В дымоходе что-то ухнуло. Это мог напомнить о себе домовой. Зимой он греется там на перекладине, свесив босые мохнатые ноги. Непременно босые, чтоб он мог неслышно обходить свои владения. Теперь таких сенных дымоходов не делают, кладут печи с лежаками [8] и домовые, эти добрые духи, селятся там неохотно. Вот почему счастья в новых жилищах еще меньше, чем в старых. Данько отпустил брата, перешел на мирный тон.

— Я знал, матушка что-то приберегает для нас… Но ведь какова лютость, прости господи! Столько лет молчать! Ура!!! — Он, совсем обезумев, потряс кулаком в воздухе.

— Золото мстительно, а тем паче в нашем бедняцком Вавилоне. Клянись вот здесь, перед матерью, что не потеряешь голову, когда золото сверкнет тебе в глаза.

— Клянусь крестом, что буду шелковый и признаю тебя над собой отныне и навсегда, раз у тебя уже есть то, чего у меры нет.

— Это точно, Данько, теперь я один знаю ту тайну. Нет, вру, еще Фабиан слушал в сенях. Притаился, гад, и слушал.

— Человек? — ужаснулся Данько.

— Нет, козел. Я его веничком прогнал.

— Это худо, что третий знает… — Так то ж козел, Данько!

— Э, всякое бывает на свете. А ну как это не козел, а сам Фабиан козлом обернулся? Что тогда?..

— Опомнись! Что ты мелешь, Данько! Последним чародеем был казак Мамай [9].

— Не верь никакому черту рогатому… Где ж он, Лукьяша?

— Под грушей-спасовкой…

Только вышли из хаты, сразу неприятность.

На заповедном месте, под грушей-спасовкой, которую видно из самого Глинска, когда она полыхнет белым цветом и неделю или две стоит вся осиянная, лежал козел и жевал жвачку, как делают после обеда все парнокопытные. Братья стали перед ним как вкопанные. Это было уже слишком даже для Фабиана. Данька так и подмывало спросить: «Это не вы, Фабиан?» Да только разве он признается?

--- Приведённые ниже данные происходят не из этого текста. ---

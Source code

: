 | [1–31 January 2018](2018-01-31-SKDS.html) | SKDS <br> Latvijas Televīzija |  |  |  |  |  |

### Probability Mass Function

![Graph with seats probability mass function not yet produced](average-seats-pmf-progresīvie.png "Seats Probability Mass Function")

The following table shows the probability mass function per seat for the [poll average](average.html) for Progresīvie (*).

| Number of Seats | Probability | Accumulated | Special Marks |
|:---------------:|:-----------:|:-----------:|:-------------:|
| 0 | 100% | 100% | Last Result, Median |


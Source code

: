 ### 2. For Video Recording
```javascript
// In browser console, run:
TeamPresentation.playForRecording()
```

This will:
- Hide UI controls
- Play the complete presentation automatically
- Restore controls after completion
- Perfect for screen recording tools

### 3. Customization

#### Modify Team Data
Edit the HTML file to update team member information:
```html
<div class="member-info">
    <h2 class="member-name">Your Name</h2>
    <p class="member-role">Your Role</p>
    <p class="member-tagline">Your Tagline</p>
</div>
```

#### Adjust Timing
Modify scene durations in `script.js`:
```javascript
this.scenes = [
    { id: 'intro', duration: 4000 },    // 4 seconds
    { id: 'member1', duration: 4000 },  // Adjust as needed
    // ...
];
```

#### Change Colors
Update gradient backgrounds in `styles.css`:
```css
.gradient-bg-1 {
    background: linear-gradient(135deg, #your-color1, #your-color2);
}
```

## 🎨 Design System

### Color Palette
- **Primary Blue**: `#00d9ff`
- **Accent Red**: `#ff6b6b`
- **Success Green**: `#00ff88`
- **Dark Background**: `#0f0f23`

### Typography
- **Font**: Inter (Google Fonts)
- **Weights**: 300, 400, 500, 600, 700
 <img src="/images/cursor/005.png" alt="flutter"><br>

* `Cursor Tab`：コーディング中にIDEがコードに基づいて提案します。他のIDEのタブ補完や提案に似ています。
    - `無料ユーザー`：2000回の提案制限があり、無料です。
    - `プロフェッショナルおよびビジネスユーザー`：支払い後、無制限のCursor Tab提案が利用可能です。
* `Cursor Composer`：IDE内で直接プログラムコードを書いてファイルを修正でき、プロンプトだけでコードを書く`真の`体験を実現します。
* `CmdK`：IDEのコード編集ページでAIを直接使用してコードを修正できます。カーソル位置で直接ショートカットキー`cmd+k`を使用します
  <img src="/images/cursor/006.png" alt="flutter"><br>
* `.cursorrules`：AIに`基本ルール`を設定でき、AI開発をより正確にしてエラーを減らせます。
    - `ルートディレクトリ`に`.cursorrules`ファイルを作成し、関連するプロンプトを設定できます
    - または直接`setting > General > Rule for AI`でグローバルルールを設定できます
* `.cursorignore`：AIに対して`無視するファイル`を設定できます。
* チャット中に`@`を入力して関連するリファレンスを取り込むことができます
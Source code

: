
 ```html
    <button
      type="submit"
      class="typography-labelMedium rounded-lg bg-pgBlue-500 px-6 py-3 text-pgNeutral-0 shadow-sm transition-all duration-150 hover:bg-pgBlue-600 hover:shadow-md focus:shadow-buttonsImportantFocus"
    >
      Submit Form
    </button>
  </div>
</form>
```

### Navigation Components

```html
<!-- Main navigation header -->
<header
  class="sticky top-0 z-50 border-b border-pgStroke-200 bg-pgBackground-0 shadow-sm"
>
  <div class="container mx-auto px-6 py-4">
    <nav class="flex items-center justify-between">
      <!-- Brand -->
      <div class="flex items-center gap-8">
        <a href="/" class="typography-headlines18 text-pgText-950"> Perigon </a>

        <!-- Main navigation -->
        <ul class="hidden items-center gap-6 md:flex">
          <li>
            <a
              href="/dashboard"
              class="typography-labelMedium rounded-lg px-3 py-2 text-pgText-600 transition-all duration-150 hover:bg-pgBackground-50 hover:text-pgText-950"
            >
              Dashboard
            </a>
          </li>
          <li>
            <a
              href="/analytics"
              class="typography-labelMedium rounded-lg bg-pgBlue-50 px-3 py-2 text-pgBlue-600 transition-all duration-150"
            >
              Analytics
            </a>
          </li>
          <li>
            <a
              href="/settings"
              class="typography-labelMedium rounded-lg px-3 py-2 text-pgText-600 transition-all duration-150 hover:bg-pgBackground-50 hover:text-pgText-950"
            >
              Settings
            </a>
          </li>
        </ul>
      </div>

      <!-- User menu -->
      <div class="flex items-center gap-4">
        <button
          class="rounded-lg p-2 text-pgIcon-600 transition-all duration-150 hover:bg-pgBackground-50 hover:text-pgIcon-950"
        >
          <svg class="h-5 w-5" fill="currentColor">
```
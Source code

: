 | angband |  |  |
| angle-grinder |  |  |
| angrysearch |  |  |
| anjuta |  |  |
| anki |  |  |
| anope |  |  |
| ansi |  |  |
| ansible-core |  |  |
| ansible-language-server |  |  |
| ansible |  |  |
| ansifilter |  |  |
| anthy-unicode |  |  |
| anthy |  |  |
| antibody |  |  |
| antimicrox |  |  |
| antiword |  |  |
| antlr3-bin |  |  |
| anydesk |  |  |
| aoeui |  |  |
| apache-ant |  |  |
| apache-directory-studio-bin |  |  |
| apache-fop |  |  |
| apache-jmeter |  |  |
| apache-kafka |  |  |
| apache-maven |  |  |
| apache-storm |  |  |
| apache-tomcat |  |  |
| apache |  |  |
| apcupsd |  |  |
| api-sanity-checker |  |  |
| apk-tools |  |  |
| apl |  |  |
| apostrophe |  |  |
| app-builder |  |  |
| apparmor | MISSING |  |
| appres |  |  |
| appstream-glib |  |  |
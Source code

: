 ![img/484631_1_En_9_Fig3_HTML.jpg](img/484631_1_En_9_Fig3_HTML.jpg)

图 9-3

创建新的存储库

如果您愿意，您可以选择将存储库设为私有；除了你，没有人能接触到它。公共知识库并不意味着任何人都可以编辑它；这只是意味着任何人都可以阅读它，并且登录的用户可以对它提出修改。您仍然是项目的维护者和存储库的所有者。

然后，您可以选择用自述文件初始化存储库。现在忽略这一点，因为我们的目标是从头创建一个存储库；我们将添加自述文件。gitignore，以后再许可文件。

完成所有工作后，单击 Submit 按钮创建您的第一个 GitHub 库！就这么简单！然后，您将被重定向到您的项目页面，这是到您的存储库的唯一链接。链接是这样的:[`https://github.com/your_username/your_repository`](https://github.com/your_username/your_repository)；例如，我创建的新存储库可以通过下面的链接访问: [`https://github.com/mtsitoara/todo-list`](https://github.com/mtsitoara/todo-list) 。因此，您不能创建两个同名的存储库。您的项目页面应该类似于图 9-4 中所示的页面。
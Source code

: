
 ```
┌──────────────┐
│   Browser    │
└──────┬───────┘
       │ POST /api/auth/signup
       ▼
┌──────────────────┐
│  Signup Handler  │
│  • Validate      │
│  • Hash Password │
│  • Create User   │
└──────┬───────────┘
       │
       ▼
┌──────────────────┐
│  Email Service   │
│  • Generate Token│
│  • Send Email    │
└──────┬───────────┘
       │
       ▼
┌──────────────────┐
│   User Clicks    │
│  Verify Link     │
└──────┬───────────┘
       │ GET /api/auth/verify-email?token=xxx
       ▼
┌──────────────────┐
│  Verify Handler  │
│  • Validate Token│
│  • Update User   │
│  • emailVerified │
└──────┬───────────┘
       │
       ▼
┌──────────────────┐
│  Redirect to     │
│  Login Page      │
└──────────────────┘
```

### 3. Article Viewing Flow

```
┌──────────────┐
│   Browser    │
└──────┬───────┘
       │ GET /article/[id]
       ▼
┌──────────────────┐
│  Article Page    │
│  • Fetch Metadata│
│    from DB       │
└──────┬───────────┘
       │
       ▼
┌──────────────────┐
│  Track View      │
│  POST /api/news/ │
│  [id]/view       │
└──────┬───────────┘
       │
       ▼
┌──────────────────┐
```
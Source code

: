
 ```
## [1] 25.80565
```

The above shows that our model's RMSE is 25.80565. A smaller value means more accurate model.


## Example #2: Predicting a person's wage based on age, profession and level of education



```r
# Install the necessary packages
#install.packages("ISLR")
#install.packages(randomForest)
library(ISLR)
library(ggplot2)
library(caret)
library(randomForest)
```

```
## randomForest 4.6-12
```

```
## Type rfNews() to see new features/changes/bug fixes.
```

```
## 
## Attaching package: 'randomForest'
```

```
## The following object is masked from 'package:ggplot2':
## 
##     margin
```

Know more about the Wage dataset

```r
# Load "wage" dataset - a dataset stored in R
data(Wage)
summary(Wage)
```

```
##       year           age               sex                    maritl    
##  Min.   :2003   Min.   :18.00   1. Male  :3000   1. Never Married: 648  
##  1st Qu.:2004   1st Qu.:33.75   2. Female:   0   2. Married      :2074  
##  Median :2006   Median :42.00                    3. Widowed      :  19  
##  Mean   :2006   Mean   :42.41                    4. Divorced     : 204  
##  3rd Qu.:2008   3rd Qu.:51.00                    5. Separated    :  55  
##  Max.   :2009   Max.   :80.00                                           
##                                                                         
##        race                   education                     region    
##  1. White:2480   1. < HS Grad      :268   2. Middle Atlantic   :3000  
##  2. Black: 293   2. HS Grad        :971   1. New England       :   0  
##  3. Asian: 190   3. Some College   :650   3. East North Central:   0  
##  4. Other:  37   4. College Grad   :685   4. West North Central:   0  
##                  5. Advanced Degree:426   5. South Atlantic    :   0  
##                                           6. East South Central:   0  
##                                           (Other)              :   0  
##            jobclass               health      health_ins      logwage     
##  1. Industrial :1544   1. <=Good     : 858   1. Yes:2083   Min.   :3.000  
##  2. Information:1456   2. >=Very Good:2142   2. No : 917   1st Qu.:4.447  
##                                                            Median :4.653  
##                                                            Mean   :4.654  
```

В козлиных глазах не светилось ни искорки ума, он, должно быть, только что пообедал у Явтуха, тот подался в поле, взял с собой Присю, даже детишек послал по колоски, а этот приплелся сюда, захотелось ему полежать в холодке именно под этой грушей, хотя у Голых во дворе такая же спасовка. И почему бы, спрашивается, не остаться там? Нет, вот поди ж ты, лезет сюда и прикидывается дурачком, лежа на золоте! Реакция была мгновенная и та самая, какой следовало ожидать при таком стечении обстоятельств: Данько пошел за цепом. Негодяй под грушей не имел ни малейшего представления, как развернулись бы события в дальнейшем, не появись сам его хозяин со складным аршином за голенищем. Фабиана никогда не зовут, он сам догадывается, когда прийти. Между прочим, козел тоже.

— Умерла? — спросил гробовщик.

— Умерла, — Данько застыл на гумне с цепом.

— Маленькие дети спать не дают, а большие жить не дают, — намекнул философ на конокрадство. — Чем так мучиться, лучше уж к праотцам…

И Фабиан пошел в хату, а к тому, что лежал на золоте, прилетела бабочка, примостилась на кончике рога и застригла крылышками от духоты. Такой золотистой летуньи братья не видели сроду. Тайком переглянулись, сообразив, что за примета…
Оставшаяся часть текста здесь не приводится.